Identica Holdings Corporation Tampa, Florida 33629
Identica Holdings Corporation
0000 Xxxxxxxxx Xxxx., Xxx 000
Xxxxx, Xxxxxxx 00000
Phone:
000.000.0000
Fax:
000.000.0000
EXHIBIT 10.24
SALES AND SERVICE IMPLEMENTATION AGREEMENT
SALES AND SERVICE IMPLEMENTATION AGREEMENT, dated as of September 12, 2008 (this “Agreement”), by and between Enterprise Air, Inc., a Delaware corporation having a headquarters address at 000 Xxxx 00xx Xxxxxx, 0xx Xxxxx, Xxx Xxxx, Xxx Xxxx 00000 (“EA”), and Identica Holdings Corporation, a Nevada corporation having a headquarters address at 0000 Xxxxxxxxx Xxxxxxxxx, Xxxxx 000, Xxxxx, Xxxxxxx 00000 (“Identica”).
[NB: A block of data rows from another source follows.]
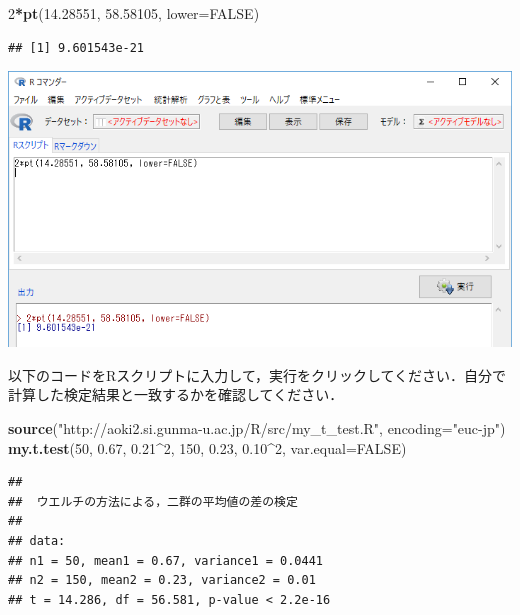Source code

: \documentclass[]{problemset}
\newenvironment{Shaded}{\begin{snugshade}}{\end{snugshade}}
\newcommand{\DataTypeTok}[1]{\textcolor[rgb]{0.13,0.29,0.53}{#1}}
\newcommand{\DecValTok}[1]{\textcolor[rgb]{0.00,0.00,0.81}{#1}}
\newcommand{\FloatTok}[1]{\textcolor[rgb]{0.00,0.00,0.81}{#1}}
\newcommand{\KeywordTok}[1]{\textcolor[rgb]{0.13,0.29,0.53}{\textbf{#1}}}
\newcommand{\NormalTok}[1]{#1}
\newcommand{\OperatorTok}[1]{\textcolor[rgb]{0.81,0.36,0.00}{\textbf{#1}}}
\newcommand{\OtherTok}[1]{\textcolor[rgb]{0.56,0.35,0.01}{#1}}
\newcommand{\StringTok}[1]{\textcolor[rgb]{0.31,0.60,0.02}{#1}}
\begin{document}
\begin{Shaded}
\begin{Highlighting}[]
\DecValTok{2}\OperatorTok{*}\KeywordTok{pt}\NormalTok{(}\FloatTok{14.28551}\NormalTok{, }\FloatTok{58.58105}\NormalTok{, }\DataTypeTok{lower=}\OtherTok{FALSE}\NormalTok{)}
\end{Highlighting}
\end{Shaded}

\begin{verbatim}
## [1] 9.601543e-21
\end{verbatim}

\begin{center}\includegraphics[width=0.9\linewidth]{pic/tvaluepvalue01} \end{center}
\bigskip

以下のコードをRスクリプトに入力して，実行をクリックしてください．自分で計算した検定結果と一致するかを確認してください．

\begin{Shaded}
\begin{Highlighting}[]
\KeywordTok{source}\NormalTok{(}\StringTok{"http://aoki2.si.gunma-u.ac.jp/R/src/my_t_test.R"}\NormalTok{, }\DataTypeTok{encoding=}\StringTok{"euc-jp"}\NormalTok{)}
\KeywordTok{my.t.test}\NormalTok{(}\DecValTok{50}\NormalTok{, }\FloatTok{0.67}\NormalTok{, }\FloatTok{0.21}\OperatorTok{^}\DecValTok{2}\NormalTok{, }\DecValTok{150}\NormalTok{, }\FloatTok{0.23}\NormalTok{, }\FloatTok{0.10}\OperatorTok{^}\DecValTok{2}\NormalTok{, }\DataTypeTok{var.equal=}\OtherTok{FALSE}\NormalTok{)}
\end{Highlighting}
\end{Shaded}

\begin{verbatim}
## 
##  ウエルチの方法による，二群の平均値の差の検定
## 
## data:  
## n1 = 50, mean1 = 0.67, variance1 = 0.0441
## n2 = 150, mean2 = 0.23, variance2 = 0.01
## t = 14.286, df = 56.581, p-value < 2.2e-16
\end{verbatim}
\end{document}
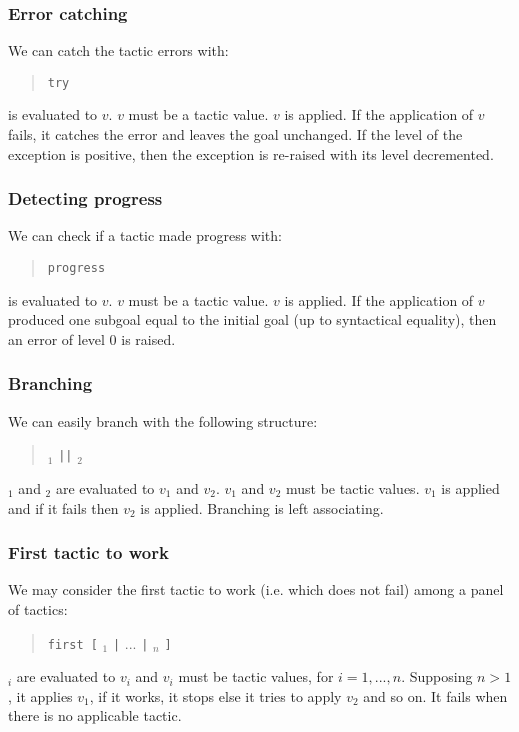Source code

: \subsubsection{Error catching}

We can catch the tactic errors with:
\begin{quote}
{\tt try} {\tacexpr}
\end{quote}
{\tacexpr} is evaluated to $v$. $v$ must be a tactic value. $v$ is
applied. If the application of $v$ fails, it catches the error and
leaves the goal unchanged. If the level of the exception is positive,
then the exception is re-raised with its level decremented.

\subsubsection{Detecting progress}

We can check if a tactic made progress with:
\begin{quote}
{\tt progress} {\tacexpr}
\end{quote}
{\tacexpr} is evaluated to $v$. $v$ must be a tactic value. $v$ is
applied. If the application of $v$ produced one subgoal equal to the
initial goal (up to syntactical equality), then an error of level 0 is
raised. 

\ErrMsg {}

\subsubsection{Branching}
\tacindex{$\mid\mid$}

We can easily branch with the following structure:
\begin{quote}
{\tacexpr}$_1$ {\tt ||} {\tacexpr}$_2$
\end{quote}
{\tacexpr}$_1$ and {\tacexpr}$_2$ are evaluated to $v_1$ and
$v_2$. $v_1$ and $v_2$ must be tactic values. $v_1$ is applied and if
it fails then $v_2$ is applied. Branching is left associating.

\subsubsection{First tactic to work}

We may consider the first tactic to work (i.e. which does not fail) among a
panel of tactics:
\begin{quote}
{\tt first [} {\tacexpr}$_1$ {\tt |} $...$ {\tt |} {\tacexpr}$_n$ {\tt ]}
\end{quote}
{\tacexpr}$_i$ are evaluated to $v_i$ and $v_i$ must be tactic values, for 
$i=1,...,n$. Supposing $n>1$, it applies $v_1$, if it works, it stops else it
tries to apply $v_2$ and so on. It fails when there is no applicable tactic.

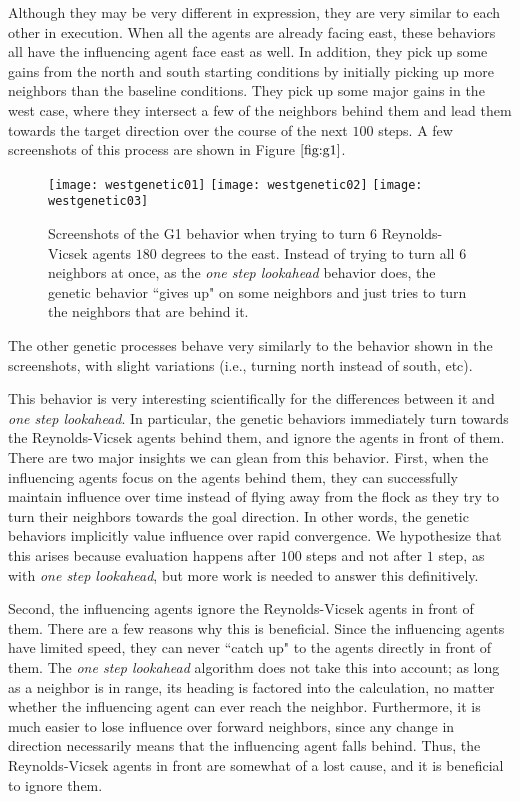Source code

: Although they may be very different in expression, they are very similar to each
other in execution.
When all the agents are already facing east, these behaviors all have the
influencing agent face east as well.
In addition, they pick up some gains from the north and south starting conditions
by initially picking up more neighbors than the baseline conditions.
They pick up some major gains in the west case, where they intersect a few of
the neighbors behind them and lead them towards the target direction over the
course of the next $100$ steps.
A few screenshots of this process are shown in Figure $\ref{fig:g1}$.
\begin{figure}
    \centering
    \texttt{[image: westgenetic01]}
    \texttt{[image: westgenetic02]}
    \texttt{[image: westgenetic03]}
    \caption{Screenshots of the G1 behavior when trying to turn $6$
    Reynolds-Vicsek agents $180$ degrees to the east.
    Instead of trying to turn all $6$ neighbors at once, as the \textit{one step
    lookahead} behavior does, the genetic behavior ``gives up" on some neighbors
    and just tries to turn the neighbors that are behind it.}
    \label{fig:g1}
\end{figure}
The other genetic processes behave very similarly to the behavior shown in the
screenshots, with slight variations (i.e., turning north instead of south, etc).

This behavior is very interesting scientifically for the differences between it
and \textit{one step lookahead}.
In particular, the genetic behaviors immediately turn towards the Reynolds-Vicsek
agents behind them, and ignore the agents in front of them.
There are two major insights we can glean from this behavior.
First, when the influencing agents focus on the agents behind them, they can
successfully maintain influence over time instead of flying away from the flock
as they try to turn their neighbors towards the goal direction.
In other words, the genetic behaviors implicitly value influence over rapid
convergence.
We hypothesize that this arises because evaluation happens after $100$ steps and
not after $1$ step, as with \textit{one step lookahead}, but more work is
needed to answer this definitively.

Second, the influencing agents ignore the Reynolds-Vicsek agents in front of
them.
There are a few reasons why this is beneficial.
Since the influencing agents have limited speed, they can never ``catch
up" to the agents directly in front of them.
The \textit{one step lookahead} algorithm does not take this into account;
as long as a neighbor is in range, its heading is factored into the calculation,
no matter whether the influencing agent can ever reach the neighbor.
Furthermore, it is much easier to lose influence over forward neighbors, since
any change in direction necessarily means that the influencing agent falls
behind.
Thus, the Reynolds-Vicsek agents in front are somewhat of a lost cause, and it
is beneficial to ignore them.

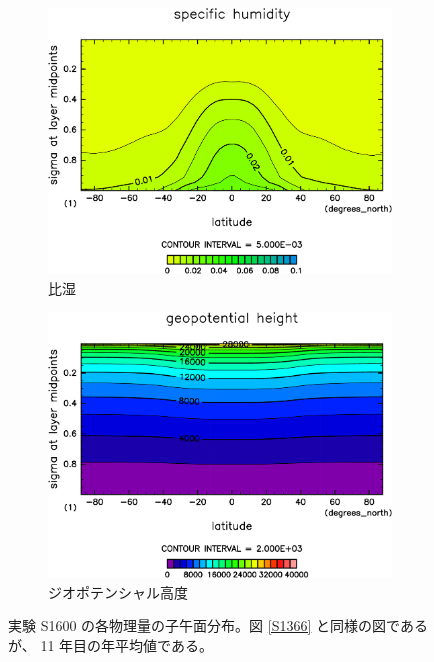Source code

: \documentclass[body]{subfiles}
\begin{document}
\begin{figure}[t]
\begin{subfigure}{.4\textwidth}
		\includegraphics[width=\columnwidth]{S1600/QH2OVap,time=3650:4015-crop-rotate.pdf}
		\caption{比湿\hmu*{[kg/kg]}}\label{S1600比湿}
	\end{subfigure}
	\begin{subfigure}{.4\textwidth}
		\centering
		\includegraphics[width=\columnwidth]{S1600/Height,time=3650:4015-crop-rotate.pdf}
		\caption{ジオポテンシャル高度\hmu*{[m]}}\label{S1600ジオポテンシャル高度}
	\end{subfigure}
	\caption[実験 S1600 の各物理量の子午面分布]{
		実験 S1600 の各物理量の子午面分布。図 \ref{S1366} と同様の図であるが、
		11 年目の年平均値である。
	}\label{S1600}
\end{figure}
\end{document}
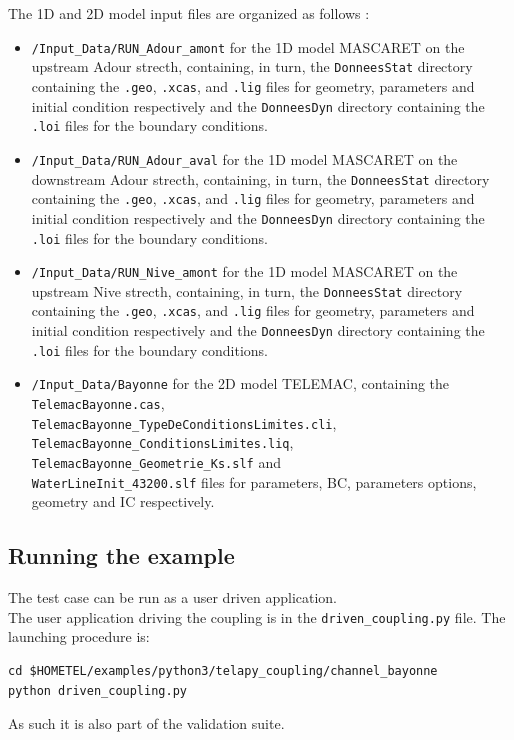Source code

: \documentclass[Coupling]{../../data/TelemacDoc} %
\begin{document}
The 1D and 2D model input files are organized as follows : 
\begin{itemize}
\item \texttt{/Input\_Data/RUN\_Adour\_amont} for the 1D model
  MASCARET on the upstream Adour strecth, containing, in turn, the
  \texttt{DonneesStat} directory containing the \texttt{.geo}, \texttt{.xcas},
  and \texttt{.lig} files for geometry, parameters and initial
  condition respectively and the \texttt{DonneesDyn} directory
  containing the \texttt{.loi} files for the boundary conditions.
\item \texttt{/Input\_Data/RUN\_Adour\_aval} for the 1D model
  MASCARET on the downstream Adour strecth, containing, in turn, the
  \texttt{DonneesStat} directory containing the \texttt{.geo}, \texttt{.xcas},
  and \texttt{.lig} files for geometry, parameters and initial
  condition respectively and the \texttt{DonneesDyn} directory
  containing the \texttt{.loi} files for the boundary conditions.
\item \texttt{/Input\_Data/RUN\_Nive\_amont} for the 1D model
  MASCARET on the upstream Nive strecth, containing, in turn, the
  \texttt{DonneesStat} directory containing the \texttt{.geo}, \texttt{.xcas},
  and \texttt{.lig} files for geometry, parameters and initial
  condition respectively and the \texttt{DonneesDyn} directory
  containing the \texttt{.loi} files for the boundary conditions.
\item \texttt{/Input\_Data/Bayonne} for the 2D model TELEMAC,
  containing the \texttt{TelemacBayonne.cas},\\
  \texttt{TelemacBayonne\_TypeDeConditionsLimites.cli},\\
  \texttt{TelemacBayonne\_ConditionsLimites.liq},\\ 
  \texttt{TelemacBayonne\_Geometrie\_Ks.slf} and\\
  \texttt{WaterLineInit\_43200.slf} files for parameters, 
  BC, parameters options, geometry and IC respectively. 
\end{itemize}

\subsection{Running the example}

The test case can be run as a user
driven application.\\

The user application driving the coupling is in the
\texttt{driven\_coupling.py} file. The launching procedure is:
\begin{verbatim}
cd $HOMETEL/examples/python3/telapy_coupling/channel_bayonne
python driven_coupling.py
\end{verbatim}
As such it is also part of the validation suite.
\end{document}

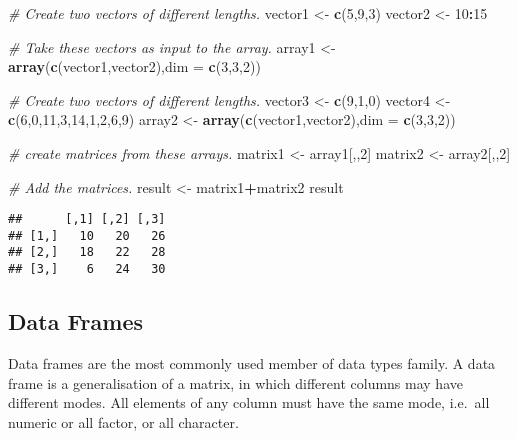 \documentclass[]{book}
\newenvironment{Shaded}{\begin{snugshade}}{\end{snugshade}}
\newcommand{\KeywordTok}[1]{\textcolor[rgb]{0.13,0.29,0.53}{\textbf{#1}}}
\newcommand{\DataTypeTok}[1]{\textcolor[rgb]{0.13,0.29,0.53}{#1}}
\newcommand{\DecValTok}[1]{\textcolor[rgb]{0.00,0.00,0.81}{#1}}
\newcommand{\StringTok}[1]{\textcolor[rgb]{0.31,0.60,0.02}{#1}}
\newcommand{\CommentTok}[1]{\textcolor[rgb]{0.56,0.35,0.01}{\textit{#1}}}
\newcommand{\OperatorTok}[1]{\textcolor[rgb]{0.81,0.36,0.00}{\textbf{#1}}}
\newcommand{\NormalTok}[1]{#1}
\theoremstyle{definition}
\theoremstyle{definition}
\theoremstyle{definition}
\theoremstyle{remark}
\begin{document}
\begin{Shaded}
\begin{Highlighting}[]
\CommentTok{# Create two vectors of different lengths.}
\NormalTok{vector1 <-}\StringTok{ }\KeywordTok{c}\NormalTok{(}\DecValTok{5}\NormalTok{,}\DecValTok{9}\NormalTok{,}\DecValTok{3}\NormalTok{)}
\NormalTok{vector2 <-}\StringTok{ }\DecValTok{10}\OperatorTok{:}\DecValTok{15}

\CommentTok{# Take these vectors as input to the array.}
\NormalTok{array1 <-}\StringTok{ }\KeywordTok{array}\NormalTok{(}\KeywordTok{c}\NormalTok{(vector1,vector2),}\DataTypeTok{dim =} \KeywordTok{c}\NormalTok{(}\DecValTok{3}\NormalTok{,}\DecValTok{3}\NormalTok{,}\DecValTok{2}\NormalTok{))}

\CommentTok{# Create two vectors of different lengths.}
\NormalTok{vector3 <-}\StringTok{ }\KeywordTok{c}\NormalTok{(}\DecValTok{9}\NormalTok{,}\DecValTok{1}\NormalTok{,}\DecValTok{0}\NormalTok{)}
\NormalTok{vector4 <-}\StringTok{ }\KeywordTok{c}\NormalTok{(}\DecValTok{6}\NormalTok{,}\DecValTok{0}\NormalTok{,}\DecValTok{11}\NormalTok{,}\DecValTok{3}\NormalTok{,}\DecValTok{14}\NormalTok{,}\DecValTok{1}\NormalTok{,}\DecValTok{2}\NormalTok{,}\DecValTok{6}\NormalTok{,}\DecValTok{9}\NormalTok{)}
\NormalTok{array2 <-}\StringTok{ }\KeywordTok{array}\NormalTok{(}\KeywordTok{c}\NormalTok{(vector1,vector2),}\DataTypeTok{dim =} \KeywordTok{c}\NormalTok{(}\DecValTok{3}\NormalTok{,}\DecValTok{3}\NormalTok{,}\DecValTok{2}\NormalTok{))}

\CommentTok{# create matrices from these arrays.}
\NormalTok{matrix1 <-}\StringTok{ }\NormalTok{array1[,,}\DecValTok{2}\NormalTok{]}
\NormalTok{matrix2 <-}\StringTok{ }\NormalTok{array2[,,}\DecValTok{2}\NormalTok{]}

\CommentTok{# Add the matrices.}
\NormalTok{result <-}\StringTok{ }\NormalTok{matrix1}\OperatorTok{+}\NormalTok{matrix2}
\NormalTok{result}
\end{Highlighting}
\end{Shaded}

\begin{verbatim}
##      [,1] [,2] [,3]
## [1,]   10   20   26
## [2,]   18   22   28
## [3,]    6   24   30
\end{verbatim}

\subsection{Data Frames}\label{data-frames}

Data frames are the most commonly used member of data types family. A
data frame is a generalisation of a matrix, in which different columns
may have different modes. All elements of any column must have the same
mode, i.e.~all numeric or all factor, or all character.
\end{document}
Whereas, Identica has expertise in MBM (as defined below in paragraph 14) software sales and in the installation, implementation, maintenance, repair, enhancement and customization of MBM software;
Whereas, EA has an MBM software business and desires that Identica (a) sell EA’s MBM products and (b) provide present and future customers of EA’s MBM products with MBM software installation, implementation, maintenance, repair, enhancement and customization services, and other services ancillary to those services (all of such services, together, “Services”), upon the terms and subject to the conditions set forth in this Agreement;
Whereas Identica desires to sell EA’s MBM products (both to customers referred to Identica by EA and to other customers located by Identica) and to perform Services for customers of EA’s MBM products (whether such customers were such customers prior to, or become such customers after, the effective date of this Agreement), upon the terms and subject to the conditions set forth in this Agreement.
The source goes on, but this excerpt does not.